## [Supplied material]
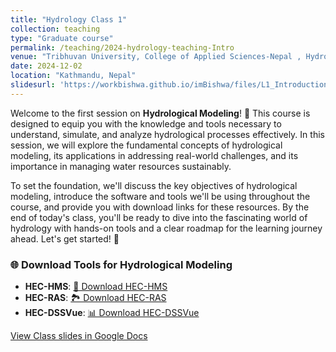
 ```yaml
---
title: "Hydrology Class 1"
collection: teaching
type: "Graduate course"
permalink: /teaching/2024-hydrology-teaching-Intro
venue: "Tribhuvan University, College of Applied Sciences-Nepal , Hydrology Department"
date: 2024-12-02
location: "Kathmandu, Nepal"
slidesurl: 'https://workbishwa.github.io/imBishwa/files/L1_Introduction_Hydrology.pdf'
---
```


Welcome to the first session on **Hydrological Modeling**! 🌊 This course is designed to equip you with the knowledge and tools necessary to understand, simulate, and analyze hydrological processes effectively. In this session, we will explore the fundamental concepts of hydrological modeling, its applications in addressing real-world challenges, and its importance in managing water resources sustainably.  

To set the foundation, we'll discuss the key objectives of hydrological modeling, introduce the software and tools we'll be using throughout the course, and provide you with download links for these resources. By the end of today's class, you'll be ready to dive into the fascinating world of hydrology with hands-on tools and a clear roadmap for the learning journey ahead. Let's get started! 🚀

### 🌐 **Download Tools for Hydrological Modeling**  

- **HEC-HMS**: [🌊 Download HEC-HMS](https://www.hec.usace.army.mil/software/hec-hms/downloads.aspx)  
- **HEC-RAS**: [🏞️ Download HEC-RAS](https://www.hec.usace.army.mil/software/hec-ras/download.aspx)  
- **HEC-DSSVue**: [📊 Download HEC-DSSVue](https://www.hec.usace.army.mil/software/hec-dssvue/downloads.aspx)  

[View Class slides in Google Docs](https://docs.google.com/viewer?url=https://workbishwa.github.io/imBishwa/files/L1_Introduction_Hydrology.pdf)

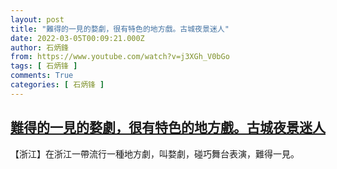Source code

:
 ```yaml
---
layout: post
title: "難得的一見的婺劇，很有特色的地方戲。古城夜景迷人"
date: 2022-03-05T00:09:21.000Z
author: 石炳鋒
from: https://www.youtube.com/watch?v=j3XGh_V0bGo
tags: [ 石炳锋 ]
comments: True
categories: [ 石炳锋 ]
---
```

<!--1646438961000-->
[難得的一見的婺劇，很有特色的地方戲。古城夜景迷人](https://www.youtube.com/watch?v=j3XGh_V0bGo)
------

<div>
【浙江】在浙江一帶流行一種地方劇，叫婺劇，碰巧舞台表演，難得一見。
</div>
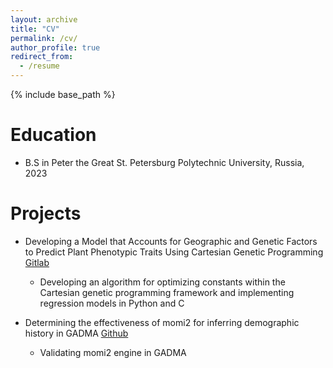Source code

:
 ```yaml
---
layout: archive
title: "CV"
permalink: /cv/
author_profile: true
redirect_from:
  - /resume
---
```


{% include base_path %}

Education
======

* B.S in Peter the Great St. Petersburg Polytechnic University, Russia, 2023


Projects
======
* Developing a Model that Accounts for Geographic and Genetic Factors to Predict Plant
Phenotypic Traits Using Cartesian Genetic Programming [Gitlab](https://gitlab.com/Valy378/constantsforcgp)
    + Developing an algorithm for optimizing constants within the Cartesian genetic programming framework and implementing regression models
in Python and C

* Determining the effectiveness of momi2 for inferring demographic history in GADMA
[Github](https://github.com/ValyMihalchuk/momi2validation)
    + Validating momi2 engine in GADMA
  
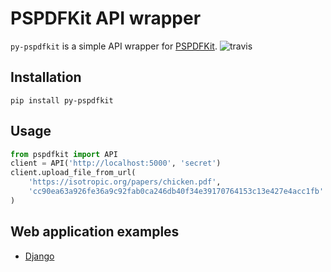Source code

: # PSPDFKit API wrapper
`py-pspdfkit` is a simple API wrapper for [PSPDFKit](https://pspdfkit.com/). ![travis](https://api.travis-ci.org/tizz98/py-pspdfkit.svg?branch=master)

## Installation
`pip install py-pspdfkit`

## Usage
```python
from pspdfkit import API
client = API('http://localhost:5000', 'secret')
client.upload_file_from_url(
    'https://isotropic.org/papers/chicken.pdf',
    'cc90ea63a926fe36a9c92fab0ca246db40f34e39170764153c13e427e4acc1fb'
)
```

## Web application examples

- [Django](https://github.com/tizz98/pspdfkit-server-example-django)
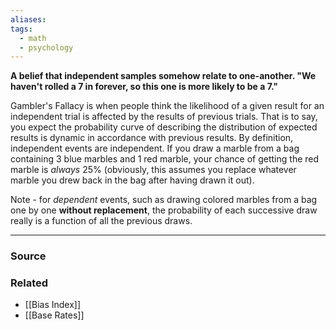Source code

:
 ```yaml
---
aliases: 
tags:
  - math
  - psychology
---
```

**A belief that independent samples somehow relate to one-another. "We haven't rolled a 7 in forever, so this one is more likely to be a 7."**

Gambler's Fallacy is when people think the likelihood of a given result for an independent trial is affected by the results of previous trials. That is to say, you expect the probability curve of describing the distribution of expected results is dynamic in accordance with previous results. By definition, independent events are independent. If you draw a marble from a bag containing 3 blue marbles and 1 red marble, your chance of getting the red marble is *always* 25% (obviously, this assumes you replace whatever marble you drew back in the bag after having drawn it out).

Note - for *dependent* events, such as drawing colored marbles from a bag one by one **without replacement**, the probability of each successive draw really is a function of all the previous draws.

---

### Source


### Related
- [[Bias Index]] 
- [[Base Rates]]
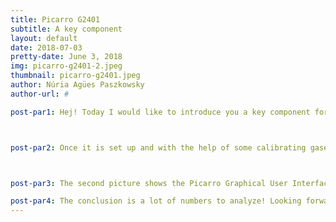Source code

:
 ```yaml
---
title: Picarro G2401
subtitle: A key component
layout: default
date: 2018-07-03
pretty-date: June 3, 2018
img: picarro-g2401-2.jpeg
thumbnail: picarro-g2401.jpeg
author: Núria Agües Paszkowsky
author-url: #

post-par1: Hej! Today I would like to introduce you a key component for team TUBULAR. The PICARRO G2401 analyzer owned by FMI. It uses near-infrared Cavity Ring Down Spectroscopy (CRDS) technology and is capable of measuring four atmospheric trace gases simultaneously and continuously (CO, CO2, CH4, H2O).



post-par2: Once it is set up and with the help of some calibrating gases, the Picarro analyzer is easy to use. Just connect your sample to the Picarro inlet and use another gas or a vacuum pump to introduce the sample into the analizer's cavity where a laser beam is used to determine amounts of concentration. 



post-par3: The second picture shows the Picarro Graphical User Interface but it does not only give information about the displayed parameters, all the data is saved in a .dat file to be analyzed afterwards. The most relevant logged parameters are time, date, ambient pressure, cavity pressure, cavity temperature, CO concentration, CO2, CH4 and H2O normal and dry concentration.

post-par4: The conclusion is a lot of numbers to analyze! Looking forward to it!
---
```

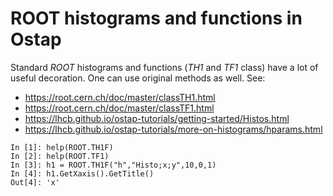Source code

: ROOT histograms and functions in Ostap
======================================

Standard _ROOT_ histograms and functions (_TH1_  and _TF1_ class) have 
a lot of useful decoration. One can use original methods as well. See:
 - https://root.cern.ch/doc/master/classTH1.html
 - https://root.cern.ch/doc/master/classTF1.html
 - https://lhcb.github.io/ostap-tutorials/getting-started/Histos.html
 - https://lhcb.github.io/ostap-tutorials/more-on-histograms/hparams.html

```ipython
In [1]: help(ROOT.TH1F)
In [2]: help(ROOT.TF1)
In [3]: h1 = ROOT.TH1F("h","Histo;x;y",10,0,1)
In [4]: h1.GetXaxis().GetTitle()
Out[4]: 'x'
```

## [Assignment]
Give only the number of lines in the material above that include the word "youtube".

## [The answer]
2